Exercise directions —
The word "diagnosis" marks the lines to report; pull each of them from the listing.

Provided material —
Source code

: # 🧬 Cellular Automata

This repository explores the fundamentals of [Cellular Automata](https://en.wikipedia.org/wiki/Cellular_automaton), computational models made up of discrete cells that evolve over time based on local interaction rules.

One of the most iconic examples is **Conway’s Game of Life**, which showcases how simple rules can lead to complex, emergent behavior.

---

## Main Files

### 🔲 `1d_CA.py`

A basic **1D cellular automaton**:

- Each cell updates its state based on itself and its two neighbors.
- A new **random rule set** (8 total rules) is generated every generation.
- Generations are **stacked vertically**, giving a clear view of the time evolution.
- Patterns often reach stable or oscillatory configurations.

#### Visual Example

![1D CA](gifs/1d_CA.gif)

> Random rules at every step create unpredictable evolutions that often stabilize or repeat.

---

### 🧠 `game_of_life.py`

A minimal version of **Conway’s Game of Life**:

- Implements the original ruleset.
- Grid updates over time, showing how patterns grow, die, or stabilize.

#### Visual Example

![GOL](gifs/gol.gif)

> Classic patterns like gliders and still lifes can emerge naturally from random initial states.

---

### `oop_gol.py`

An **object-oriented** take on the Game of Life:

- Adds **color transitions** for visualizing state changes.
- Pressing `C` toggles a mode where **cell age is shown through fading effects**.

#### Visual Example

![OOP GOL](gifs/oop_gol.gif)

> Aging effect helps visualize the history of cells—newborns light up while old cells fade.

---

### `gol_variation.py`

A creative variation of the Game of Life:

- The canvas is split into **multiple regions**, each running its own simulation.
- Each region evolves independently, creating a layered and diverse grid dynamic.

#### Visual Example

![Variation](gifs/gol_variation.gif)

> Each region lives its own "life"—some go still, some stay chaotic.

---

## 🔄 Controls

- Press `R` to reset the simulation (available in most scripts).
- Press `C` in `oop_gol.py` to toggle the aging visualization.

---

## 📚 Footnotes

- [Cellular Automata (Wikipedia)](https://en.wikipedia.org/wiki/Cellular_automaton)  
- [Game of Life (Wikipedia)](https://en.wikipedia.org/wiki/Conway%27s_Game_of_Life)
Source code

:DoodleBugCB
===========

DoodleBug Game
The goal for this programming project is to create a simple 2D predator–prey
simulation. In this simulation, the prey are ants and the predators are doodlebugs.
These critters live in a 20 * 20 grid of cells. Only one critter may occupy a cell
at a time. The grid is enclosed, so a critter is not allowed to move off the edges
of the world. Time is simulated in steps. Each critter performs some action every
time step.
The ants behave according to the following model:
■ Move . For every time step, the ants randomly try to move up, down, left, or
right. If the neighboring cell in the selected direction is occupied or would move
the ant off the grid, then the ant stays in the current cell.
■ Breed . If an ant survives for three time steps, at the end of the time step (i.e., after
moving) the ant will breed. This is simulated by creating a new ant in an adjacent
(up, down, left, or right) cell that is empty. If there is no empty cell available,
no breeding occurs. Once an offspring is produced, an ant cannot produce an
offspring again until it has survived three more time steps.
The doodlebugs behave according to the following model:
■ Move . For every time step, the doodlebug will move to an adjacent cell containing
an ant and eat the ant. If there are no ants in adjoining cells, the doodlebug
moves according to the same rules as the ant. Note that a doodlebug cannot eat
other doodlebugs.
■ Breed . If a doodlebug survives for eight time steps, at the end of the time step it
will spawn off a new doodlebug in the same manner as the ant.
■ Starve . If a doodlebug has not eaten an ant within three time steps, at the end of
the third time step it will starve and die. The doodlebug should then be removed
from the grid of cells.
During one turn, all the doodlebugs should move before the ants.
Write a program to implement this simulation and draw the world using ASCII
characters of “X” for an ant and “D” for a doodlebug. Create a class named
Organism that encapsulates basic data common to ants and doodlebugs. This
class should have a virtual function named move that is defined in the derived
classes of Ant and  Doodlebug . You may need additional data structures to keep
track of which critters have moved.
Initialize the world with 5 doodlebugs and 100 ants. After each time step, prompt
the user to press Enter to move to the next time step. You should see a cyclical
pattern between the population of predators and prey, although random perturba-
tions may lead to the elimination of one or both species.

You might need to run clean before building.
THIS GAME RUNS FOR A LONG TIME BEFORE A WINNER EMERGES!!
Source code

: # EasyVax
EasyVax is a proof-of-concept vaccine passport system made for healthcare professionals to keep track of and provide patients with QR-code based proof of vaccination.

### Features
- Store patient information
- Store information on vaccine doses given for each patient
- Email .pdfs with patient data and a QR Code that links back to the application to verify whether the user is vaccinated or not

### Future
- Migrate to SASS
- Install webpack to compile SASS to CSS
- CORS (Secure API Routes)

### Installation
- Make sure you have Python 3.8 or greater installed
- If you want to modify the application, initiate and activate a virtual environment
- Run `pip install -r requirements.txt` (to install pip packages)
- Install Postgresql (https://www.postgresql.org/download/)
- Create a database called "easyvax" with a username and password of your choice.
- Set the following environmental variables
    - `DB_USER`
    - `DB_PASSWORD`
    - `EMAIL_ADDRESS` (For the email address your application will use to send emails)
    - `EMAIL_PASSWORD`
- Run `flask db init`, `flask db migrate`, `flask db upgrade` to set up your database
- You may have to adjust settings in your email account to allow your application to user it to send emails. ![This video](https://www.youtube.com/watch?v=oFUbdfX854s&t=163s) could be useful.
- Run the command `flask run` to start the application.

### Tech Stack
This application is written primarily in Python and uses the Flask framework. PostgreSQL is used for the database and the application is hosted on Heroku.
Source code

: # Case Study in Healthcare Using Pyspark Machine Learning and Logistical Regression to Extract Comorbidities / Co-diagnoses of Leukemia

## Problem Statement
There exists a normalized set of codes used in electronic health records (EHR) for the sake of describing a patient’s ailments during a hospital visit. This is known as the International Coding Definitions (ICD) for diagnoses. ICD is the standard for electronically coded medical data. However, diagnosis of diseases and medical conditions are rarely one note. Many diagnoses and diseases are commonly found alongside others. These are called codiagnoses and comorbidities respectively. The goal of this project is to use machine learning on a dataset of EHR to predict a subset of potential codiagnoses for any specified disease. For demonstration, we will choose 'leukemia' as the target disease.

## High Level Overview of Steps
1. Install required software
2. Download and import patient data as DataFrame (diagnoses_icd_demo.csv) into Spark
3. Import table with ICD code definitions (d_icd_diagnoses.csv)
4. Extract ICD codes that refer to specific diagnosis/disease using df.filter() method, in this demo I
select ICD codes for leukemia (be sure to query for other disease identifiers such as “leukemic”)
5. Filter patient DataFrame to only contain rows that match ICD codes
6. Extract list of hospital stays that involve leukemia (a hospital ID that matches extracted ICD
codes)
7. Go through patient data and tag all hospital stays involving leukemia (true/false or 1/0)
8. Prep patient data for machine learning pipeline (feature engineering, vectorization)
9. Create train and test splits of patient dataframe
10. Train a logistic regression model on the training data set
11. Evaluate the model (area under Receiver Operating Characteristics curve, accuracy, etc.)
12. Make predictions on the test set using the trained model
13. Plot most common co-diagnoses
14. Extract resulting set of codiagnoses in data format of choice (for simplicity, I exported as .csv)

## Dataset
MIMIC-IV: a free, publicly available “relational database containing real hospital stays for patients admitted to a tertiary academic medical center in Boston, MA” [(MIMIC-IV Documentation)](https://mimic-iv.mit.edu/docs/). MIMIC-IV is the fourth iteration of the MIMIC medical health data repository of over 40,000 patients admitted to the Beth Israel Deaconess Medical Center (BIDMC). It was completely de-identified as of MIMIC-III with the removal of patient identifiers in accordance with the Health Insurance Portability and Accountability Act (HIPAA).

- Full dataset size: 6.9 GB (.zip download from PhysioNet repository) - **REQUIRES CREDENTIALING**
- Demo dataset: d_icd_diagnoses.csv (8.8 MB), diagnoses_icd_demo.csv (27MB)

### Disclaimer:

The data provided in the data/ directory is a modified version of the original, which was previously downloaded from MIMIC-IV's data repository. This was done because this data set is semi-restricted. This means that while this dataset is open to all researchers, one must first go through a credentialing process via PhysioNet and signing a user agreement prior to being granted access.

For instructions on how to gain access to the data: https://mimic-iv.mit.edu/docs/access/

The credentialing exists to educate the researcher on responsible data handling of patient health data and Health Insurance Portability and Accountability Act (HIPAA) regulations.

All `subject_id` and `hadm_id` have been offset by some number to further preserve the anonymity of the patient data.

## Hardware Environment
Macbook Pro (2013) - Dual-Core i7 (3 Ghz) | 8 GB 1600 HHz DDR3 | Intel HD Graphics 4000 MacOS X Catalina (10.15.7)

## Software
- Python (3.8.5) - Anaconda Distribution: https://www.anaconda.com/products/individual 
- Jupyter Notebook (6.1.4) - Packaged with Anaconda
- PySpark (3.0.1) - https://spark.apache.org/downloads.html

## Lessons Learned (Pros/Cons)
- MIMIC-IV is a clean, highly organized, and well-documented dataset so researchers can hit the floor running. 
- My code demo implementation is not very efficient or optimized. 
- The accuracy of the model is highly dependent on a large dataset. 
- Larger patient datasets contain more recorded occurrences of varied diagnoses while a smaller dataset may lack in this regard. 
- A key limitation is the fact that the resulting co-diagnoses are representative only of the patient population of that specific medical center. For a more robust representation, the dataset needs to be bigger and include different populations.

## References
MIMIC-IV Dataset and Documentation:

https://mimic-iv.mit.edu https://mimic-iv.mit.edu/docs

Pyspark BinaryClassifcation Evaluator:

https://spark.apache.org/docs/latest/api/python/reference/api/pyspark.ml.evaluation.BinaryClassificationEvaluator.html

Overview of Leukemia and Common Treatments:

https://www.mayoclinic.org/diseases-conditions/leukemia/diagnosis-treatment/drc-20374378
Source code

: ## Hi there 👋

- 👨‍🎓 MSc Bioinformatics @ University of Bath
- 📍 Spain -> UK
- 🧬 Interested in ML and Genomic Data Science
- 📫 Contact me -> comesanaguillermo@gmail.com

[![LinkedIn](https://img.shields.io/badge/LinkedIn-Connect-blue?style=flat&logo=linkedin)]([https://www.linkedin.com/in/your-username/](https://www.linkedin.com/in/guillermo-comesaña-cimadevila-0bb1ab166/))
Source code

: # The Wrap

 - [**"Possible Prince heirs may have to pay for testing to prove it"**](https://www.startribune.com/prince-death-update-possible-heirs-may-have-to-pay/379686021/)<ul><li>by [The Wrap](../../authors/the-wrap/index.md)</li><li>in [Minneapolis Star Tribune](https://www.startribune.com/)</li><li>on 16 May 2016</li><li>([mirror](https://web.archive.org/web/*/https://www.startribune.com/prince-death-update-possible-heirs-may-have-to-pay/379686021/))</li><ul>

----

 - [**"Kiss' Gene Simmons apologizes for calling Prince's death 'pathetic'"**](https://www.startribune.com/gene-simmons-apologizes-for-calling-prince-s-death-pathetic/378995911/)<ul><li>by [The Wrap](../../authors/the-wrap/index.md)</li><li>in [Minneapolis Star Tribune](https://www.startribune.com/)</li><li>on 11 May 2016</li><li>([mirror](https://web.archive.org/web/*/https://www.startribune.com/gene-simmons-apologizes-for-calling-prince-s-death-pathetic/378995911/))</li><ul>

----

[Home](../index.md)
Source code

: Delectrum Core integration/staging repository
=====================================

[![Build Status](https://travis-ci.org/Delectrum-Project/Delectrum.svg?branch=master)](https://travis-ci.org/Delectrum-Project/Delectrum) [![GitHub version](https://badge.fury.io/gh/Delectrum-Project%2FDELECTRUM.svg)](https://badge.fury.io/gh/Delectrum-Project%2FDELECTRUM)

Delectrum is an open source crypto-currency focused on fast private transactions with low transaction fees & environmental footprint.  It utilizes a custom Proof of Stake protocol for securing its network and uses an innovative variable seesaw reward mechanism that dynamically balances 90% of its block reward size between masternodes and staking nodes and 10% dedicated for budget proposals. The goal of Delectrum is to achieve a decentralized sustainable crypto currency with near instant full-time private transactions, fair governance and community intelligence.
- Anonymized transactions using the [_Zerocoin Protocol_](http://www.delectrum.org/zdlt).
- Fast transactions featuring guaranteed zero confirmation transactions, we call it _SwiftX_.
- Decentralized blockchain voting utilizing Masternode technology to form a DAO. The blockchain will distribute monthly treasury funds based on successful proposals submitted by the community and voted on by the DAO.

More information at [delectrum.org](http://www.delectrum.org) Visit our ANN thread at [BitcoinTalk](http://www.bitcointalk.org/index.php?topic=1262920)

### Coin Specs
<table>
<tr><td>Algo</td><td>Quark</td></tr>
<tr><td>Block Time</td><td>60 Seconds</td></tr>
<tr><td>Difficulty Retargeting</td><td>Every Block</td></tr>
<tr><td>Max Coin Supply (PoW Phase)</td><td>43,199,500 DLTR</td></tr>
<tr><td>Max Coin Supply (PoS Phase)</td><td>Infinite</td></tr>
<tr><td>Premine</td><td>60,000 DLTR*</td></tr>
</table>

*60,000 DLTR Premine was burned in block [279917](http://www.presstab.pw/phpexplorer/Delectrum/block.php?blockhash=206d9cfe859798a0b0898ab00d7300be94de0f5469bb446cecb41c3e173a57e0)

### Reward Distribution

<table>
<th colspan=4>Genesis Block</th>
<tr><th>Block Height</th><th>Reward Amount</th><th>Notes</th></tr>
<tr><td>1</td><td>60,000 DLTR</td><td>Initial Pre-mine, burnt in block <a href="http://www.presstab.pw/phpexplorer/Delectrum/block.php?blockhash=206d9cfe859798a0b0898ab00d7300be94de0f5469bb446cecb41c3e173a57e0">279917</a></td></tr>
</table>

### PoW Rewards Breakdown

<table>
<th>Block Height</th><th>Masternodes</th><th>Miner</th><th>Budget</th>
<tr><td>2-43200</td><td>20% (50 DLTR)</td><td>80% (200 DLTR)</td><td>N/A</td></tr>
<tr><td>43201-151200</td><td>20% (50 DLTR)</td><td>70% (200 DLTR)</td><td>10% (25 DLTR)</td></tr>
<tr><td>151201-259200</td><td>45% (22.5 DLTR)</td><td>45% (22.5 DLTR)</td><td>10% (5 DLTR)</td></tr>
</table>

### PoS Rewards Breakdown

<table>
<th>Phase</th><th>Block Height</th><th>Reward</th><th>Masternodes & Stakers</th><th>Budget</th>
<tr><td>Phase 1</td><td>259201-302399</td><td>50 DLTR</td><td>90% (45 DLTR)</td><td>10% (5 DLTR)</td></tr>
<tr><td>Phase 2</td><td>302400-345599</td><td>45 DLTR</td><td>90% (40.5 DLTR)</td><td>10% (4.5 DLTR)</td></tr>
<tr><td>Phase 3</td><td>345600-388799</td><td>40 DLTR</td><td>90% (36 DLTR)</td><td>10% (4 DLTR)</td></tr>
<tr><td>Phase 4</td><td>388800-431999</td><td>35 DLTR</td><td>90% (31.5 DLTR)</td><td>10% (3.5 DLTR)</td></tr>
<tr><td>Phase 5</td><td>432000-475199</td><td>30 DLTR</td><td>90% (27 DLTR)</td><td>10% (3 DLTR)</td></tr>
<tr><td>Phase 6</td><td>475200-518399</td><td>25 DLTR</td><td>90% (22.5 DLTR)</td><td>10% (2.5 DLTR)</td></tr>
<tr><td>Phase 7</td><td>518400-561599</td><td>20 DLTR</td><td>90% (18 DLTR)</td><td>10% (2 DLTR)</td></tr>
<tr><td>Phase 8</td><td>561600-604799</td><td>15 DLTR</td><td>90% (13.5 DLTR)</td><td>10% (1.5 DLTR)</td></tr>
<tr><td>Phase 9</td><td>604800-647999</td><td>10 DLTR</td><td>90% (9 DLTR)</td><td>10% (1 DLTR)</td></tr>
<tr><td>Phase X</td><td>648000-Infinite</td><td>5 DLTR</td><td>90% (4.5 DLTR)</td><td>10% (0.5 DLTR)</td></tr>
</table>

Response —
There exists a normalized set of codes used in electronic health records (EHR) for the sake of describing a patient’s ailments during a hospital visit. This is known as the International Coding Definitions (ICD) for diagnoses. ICD is the standard for electronically coded medical data. However, diagnosis of diseases and medical conditions are rarely one note. Many diagnoses and diseases are commonly found alongside others. These are called codiagnoses and comorbidities respectively. The goal of this project is to use machine learning on a dataset of EHR to predict a subset of potential codiagnoses for any specified disease. For demonstration, we will choose 'leukemia' as the target disease.
4. Extract ICD codes that refer to specific diagnosis/disease using df.filter() method, in this demo I
https://www.mayoclinic.org/diseases-conditions/leukemia/diagnosis-treatment/drc-20374378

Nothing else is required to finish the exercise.